### Task to carry out
Please return every line in the following data that includes the string "Wireless".

Source records
______________________________

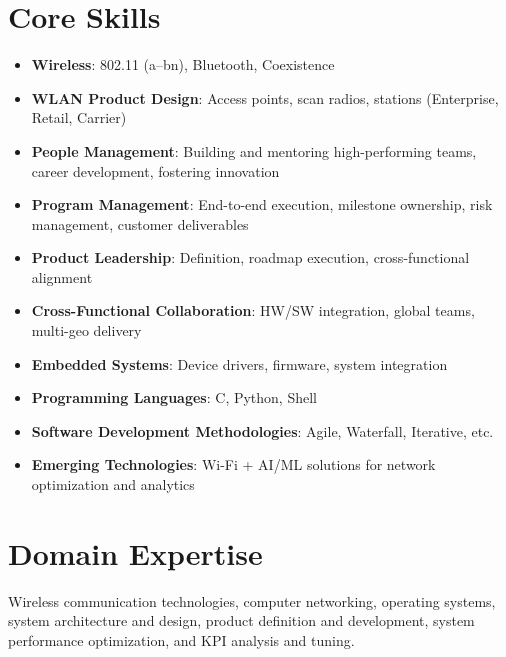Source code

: \documentclass[a4paper,11pt]{article}
\begin{document}
\section*{Core Skills}
\begin{itemize}
    \item \textbf{Wireless}: 802.11 (a--bn), Bluetooth, Coexistence
    \item \textbf{WLAN Product Design}: Access points, scan radios, stations (Enterprise, Retail, Carrier)
    \item \textbf{People Management}: Building and mentoring high-performing teams, career development, fostering innovation
    \item \textbf{Program Management}: End-to-end execution, milestone ownership, risk management, customer deliverables
    \item \textbf{Product Leadership}: Definition, roadmap execution, cross-functional alignment
    \item \textbf{Cross-Functional Collaboration}: HW/SW integration, global teams, multi-geo delivery
    \item \textbf{Embedded Systems}: Device drivers, firmware, system integration
    \item \textbf{Programming Languages}: C, Python, Shell
    \item \textbf{Software Development Methodologies}: Agile, Waterfall, Iterative, etc.
    \item \textbf{Emerging Technologies}: Wi-Fi + AI/ML solutions for network optimization and analytics
\end{itemize}



\section*{Domain Expertise}
\begin{flushleft}
Wireless communication technologies, computer networking, operating systems, system architecture and design, product definition and development, system performance optimization, and KPI analysis and tuning.
\end{flushleft}



\end{document}
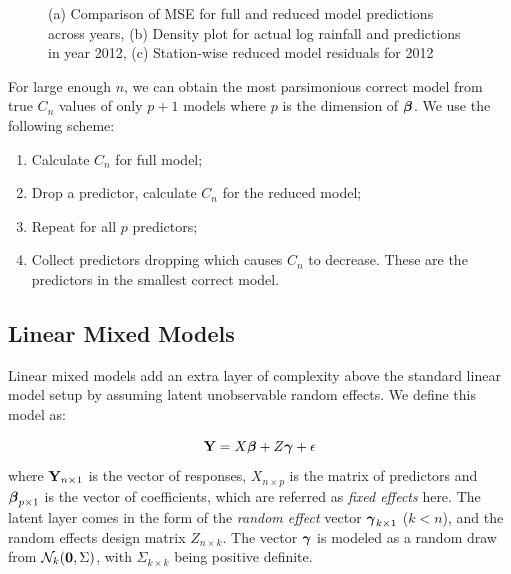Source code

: \documentclass[11pt,twocolumn,twoside]{IEEEtran}
\begin{document}
\begin{figure}
\captionsetup{justification=centering, font=footnotesize}
\begin{center}
\caption{(a) Comparison of MSE for full and reduced model predictions across years, (b) Density plot for actual log rainfall and predictions in year 2012, (c) Station-wise reduced model residuals for 2012}
\label{fig:prepost}
\end{center}
\end{figure}

For large enough $n$, we can obtain the most parsimonious correct model from true $C_n$ values of only $p+1$ models where $p$ is the dimension of ${\boldsymbol{\beta}}$.  We use the following scheme:
\begin{enumerate}
\item Calculate $C_n$ for full model;
\item Drop a predictor, calculate $C_n$ for the reduced model;
\item Repeat for all $p$ predictors;
\item Collect predictors dropping which causes $C_n$ to decrease. These are the predictors in the smallest correct model.
\end{enumerate}

\subsection{Linear Mixed Models}
Linear mixed models add an extra layer of complexity above the standard linear model setup by assuming latent unobservable random effects. We define this model as:

\begin{equation}\label{eqn:mixedmodel}
{\mathbf{Y}} = X {\boldsymbol{\beta}} + Z {\boldsymbol{\gamma}} + \epsilon
\end{equation}
where ${\mathbf{Y}}_{n\times 1}$ is the vector of responses, $X_{n \times p}$ is the matrix of predictors and ${\boldsymbol{\beta}}_{p\times 1}$ is the vector of coefficients, which are referred as \textit{fixed effects} here. The latent layer comes in the form of the \textit{random effect} vector ${\boldsymbol{\gamma}}_{k\times 1}$ ($k < n$), and the random effects design matrix $Z_{n \times k}$. The vector ${\boldsymbol{\gamma}}$ is modeled as a random draw from $\mathcal{N}_k ({\bf 0}, \Sigma)$, with $\Sigma_{k \times k}$ being positive definite.
\end{document}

______________________________

### Exercise response
    \item \textbf{Wireless}: 802.11 (a--bn), Bluetooth, Coexistence
Wireless communication technologies, computer networking, operating systems, system architecture and design, product definition and development, system performance optimization, and KPI analysis and tuning.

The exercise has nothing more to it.